The output of running on CPU is:

Files already downloaded and verified
Files already downloaded and verified
GPU available? True
Number of GPUs available: 1
Device: cuda:0
Index of currently selected device: 0
Device name: AMD Radeon Graphics
Epoch 0: model accuracy 35.95%
Epoch 1: model accuracy 41.83%
Epoch 2: model accuracy 46.07%
Epoch 3: model accuracy 48.67%
Epoch 4: model accuracy 51.40%
Epoch 5: model accuracy 53.92%
Epoch 6: model accuracy 54.88%
Epoch 7: model accuracy 57.06%
Epoch 8: model accuracy 58.52%
Epoch 9: model accuracy 60.46%
Epoch 10: model accuracy 60.85%
Epoch 11: model accuracy 63.96%
Epoch 12: model accuracy 65.17%
Epoch 13: model accuracy 66.77%
Epoch 14: model accuracy 67.52%
Epoch 15: model accuracy 69.51%
Epoch 16: model accuracy 71.00%
Epoch 17: model accuracy 72.29%
Epoch 18: model accuracy 73.83%
Epoch 19: model accuracy 74.53%
Time taken in minutes: 18.00987535793335

Output with GPU (APU) is:

~/code/cnn$ HSA_OVERRIDE_GFX_VERSION=9.0.0 python 1.py
Files already downloaded and verified
Files already downloaded and verified
GPU available?

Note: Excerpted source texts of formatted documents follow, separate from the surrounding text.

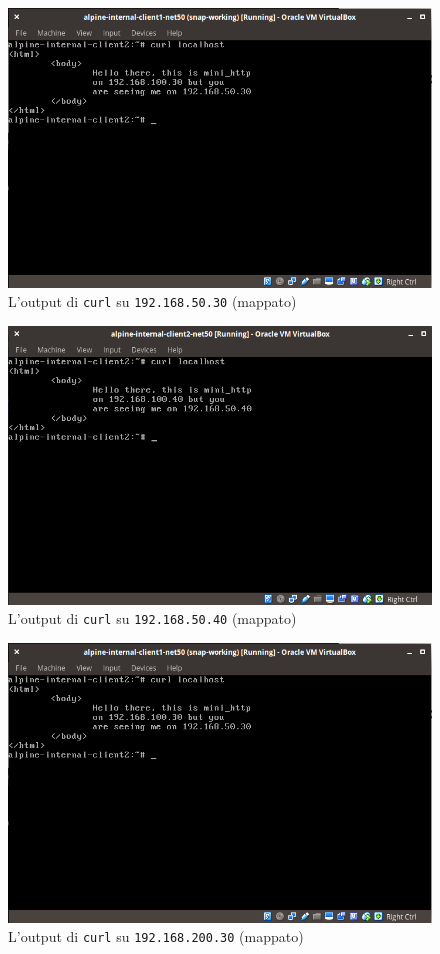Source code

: \begin{figure}
  \includegraphics[scale=0.4]{img/alpine-internal-client1-net50}
  \caption[Output di curl su target 1 in \texttt{net50}]
  {L'output di \texttt{curl} su \texttt{192.168.50.30} (mappato)}
  \label{fig:alpine-internal-client1-net50}
\end{figure}
\begin{figure}
  \includegraphics[scale=0.4]{img/alpine-internal-client2-net50}
  \caption[Output di curl su target 2 in \texttt{net50}]
  {L'output di \texttt{curl} su \texttt{192.168.50.40} (mappato)}
  \label{fig:alpine-internal-client2-net50}
\end{figure}
\begin{figure}
  \includegraphics[scale=0.4]{img/alpine-internal-client1-net50}
  \caption[Output di curl su target 3 in \texttt{net200}]
  {L'output di \texttt{curl} su \texttt{192.168.200.30} (mappato)}
  \label{fig:alpine-internal-client-net200}
\end{figure}
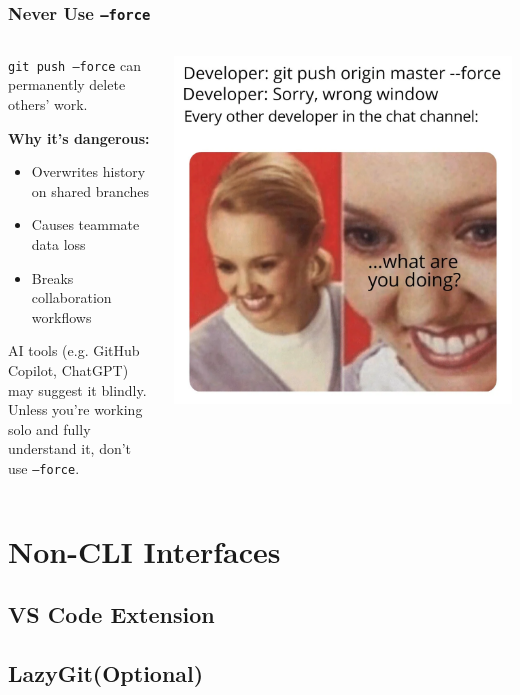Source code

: \documentclass[aspectratio=169]{beamer}
\begin{document}
\begin{frame}
  \frametitle{Never Use \texttt{--force}}

  \begin{columns}
    \begin{column}{0.6\textwidth}
      \texttt{git push --force} can permanently delete others' work.

      \vspace{0.6em}
      \textbf{Why it's dangerous:}
      \begin{itemize}
        \item Overwrites history on shared branches
        \item Causes teammate data loss
        \item Breaks collaboration workflows
      \end{itemize}

      \vspace{0.6em}
      AI tools (e.g. GitHub Copilot, ChatGPT) may suggest it blindly.\\
      Unless you're working solo and fully understand it, don't use \texttt{--force}.
    \end{column}

    \begin{column}{0.4\textwidth}
      \includegraphics[width=\textwidth]{img/git-force1.png}
    \end{column}
  \end{columns}
\end{frame}








  
\section{Non-CLI Interfaces}
\subsection{VS Code Extension}
\subsection{LazyGit(Optional)}
\end{document}
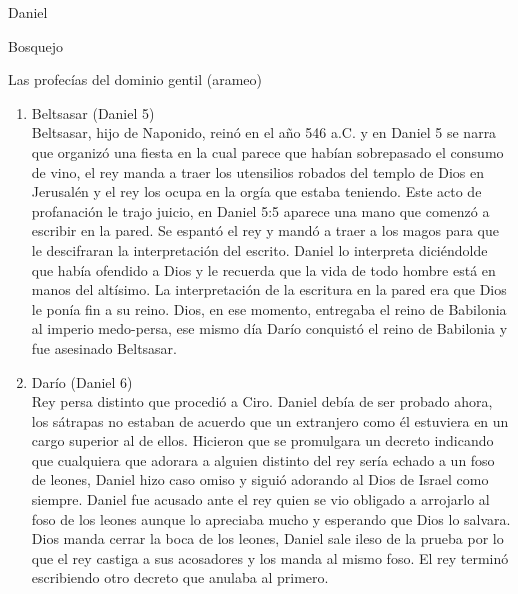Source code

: \begin{section}{Daniel}
\begin{subsection}{Bosquejo}
\begin{subsubsection}{Las profecías del dominio gentil (arameo)}
\begin{enumerate}
				Estos hombres fieles fueron echados al horno y Dios los protegió, el fuego no les hizo daño. El ejemplo de fidelidad de los hombres hizo que el rey reconociera al Dios verdadero y el rey dignificó a estos hombres.\\
				\\
				Ahora el rey tiene na visión de un árbol de gran tamaño que es mandado cortar, sus adivinos y astrólogos no pueden interpretar el sueño y Daniel queda perturbado por la interpretación que Dios le da del sueño, Dios muestra la disciplina que Dios le iba a mandar al rey. El portentoso árbol era el rey mismo y aparece un santo descendiendo del cielo con la orden de que el árbol fuera cortado dejando una parte pequeña del árbol para que no muriera completamente. Ese trozo  de árbol se relaciona con las bestias del campo y dice que su corazón de hombre sería cambiado por uno de bestia. Un año después de la visión, estaba paseando el rey por su palacio y una voz del cielo llegó a sus oídos, a partir de ese momento, el rey comenzó a actuar como animal comiendo hierba del campo. En Daniel 4:34, le fue dada de vuelta la razón glorificando al altísimo como el rey de todas las edades.\\
				Los capítulos 5 y 6 ocurren después de los capítulos 7 y 8.
				\item Beltsasar (Daniel 5)\\
					Beltsasar, hijo de Naponido, reinó en el año 546 a.C. y en Daniel 5 se narra que organizó una fiesta en la cual parece que habían sobrepasado el consumo de vino, el rey manda a traer los utensilios robados del templo de Dios en Jerusalén y el rey los ocupa en la orgía que estaba teniendo. Este acto de profanación le trajo juicio, en Daniel 5:5 aparece una mano que comenzó a escribir en la pared. Se espantó el rey y mandó a traer a los magos para que le descifraran la interpretación del escrito. Daniel lo interpreta diciéndolde que había ofendido a Dios y le recuerda que la vida de todo hombre está en manos del altísimo. La interpretación de la escritura en la pared era que Dios le ponía fin a su reino. Dios, en ese momento, entregaba el reino de Babilonia al imperio medo-persa, ese mismo día Darío conquistó el reino de Babilonia y fue asesinado Beltsasar.
				\item Darío (Daniel 6)\\
					Rey persa distinto que procedió a Ciro. Daniel debía de ser probado ahora, los sátrapas no estaban de acuerdo que un extranjero como él estuviera en un cargo superior al de ellos. Hicieron que se promulgara un decreto indicando que cualquiera que adorara a alguien distinto del rey sería echado a un foso de leones, Daniel hizo caso omiso y siguió adorando al Dios de Israel como siempre. Daniel fue acusado ante el rey quien se vio obligado a arrojarlo al foso de los leones aunque lo apreciaba mucho y esperando que Dios lo salvara. Dios manda cerrar la boca de los leones, Daniel sale ileso de la prueba por lo que el rey castiga a sus acosadores y los manda al mismo foso. El rey terminó escribiendo otro decreto que anulaba al primero.

\end{enumerate}
\end{subsubsection}
\end{subsection}
\end{section}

True
Number of GPUs available: 1
Device: cuda:0
Index of currently selected device: 0
Device name: AMD Radeon Graphics
Epoch 0: model accuracy 0.00%
Epoch 1: model accuracy 0.00%
Epoch 2: model accuracy 0.00%
Epoch 3: model accuracy 0.00%
Epoch 4: model accuracy 0.00%
Epoch 5: model accuracy 0.00%
Epoch 6: model accuracy 0.00%
Epoch 7: model accuracy 0.00%
Epoch 8: model accuracy 0.00%
Epoch 9: model accuracy 0.00%
Epoch 10: model accuracy 0.00%
Epoch 11: model accuracy 0.00%
Epoch 12: model accuracy 0.00%
Epoch 13: model accuracy 0.00%
Epoch 14: model accuracy 0.00%
Epoch 15: model accuracy 0.00%
Epoch 16: model accuracy 0.00%
Epoch 17: model accuracy 0.00%
Epoch 18: model accuracy 0.00%
Epoch 19: model accuracy 0.00%
Time taken in minutes: 9.628470698699978

The code:

import torch
import torch.nn as nn
import torch.optim as optim
import torchvision
from timeit import default_timer as timer

start = timer()
transform = torchvision.transforms.Compose([torchvision.transforms.ToTensor()])

trainset = torchvision.datasets.CIFAR10(root='./data', train=True, download=True, transform=transform)
testset = torchvision.datasets.CIFAR10(root='./data', train=False, download=True, transform=transform)

batch_size = 32
trainloader = torch.utils.data.DataLoader(trainset, batch_size=batch_size, shuffle=True)
testloader = torch.utils.data.DataLoader(trainset, batch_size=batch_size, shuffle=True)

GPU_available = torch.cuda.is_available()
print(f"GPU available? {GPU_available}")
numGPUs = torch.cuda.device_count()
print(f"Number of GPUs available: {numGPUs}")
FIRST_GPU = "cuda:0"
device = torch.device(FIRST_GPU if GPU_available else "cpu")
print(f"Device: {device}")
deviceIndex = torch.cuda.current_device()
print(f"Index of currently selected device: {deviceIndex}")
print(f"Device name: {torch.cuda.get_device_name(deviceIndex)}")
#torch.cuda.set_device(deviceIndex)

class CIFAR10Model(nn.Module):
    def __init__(self):
        super().__init__()
        self.conv1 = nn.Conv2d(3, 32, kernel_size=(3,3), stride=1, padding=1)
        self.act1 = nn.ReLU()
        self.drop1 = nn.Dropout(0.3)

        self.conv2 = nn.Conv2d(32, 32, kernel_size=(3,3), stride=1, padding=1)
        self.act2 = nn.ReLU()
        self.pool2 = nn.MaxPool2d(kernel_size=(2, 2))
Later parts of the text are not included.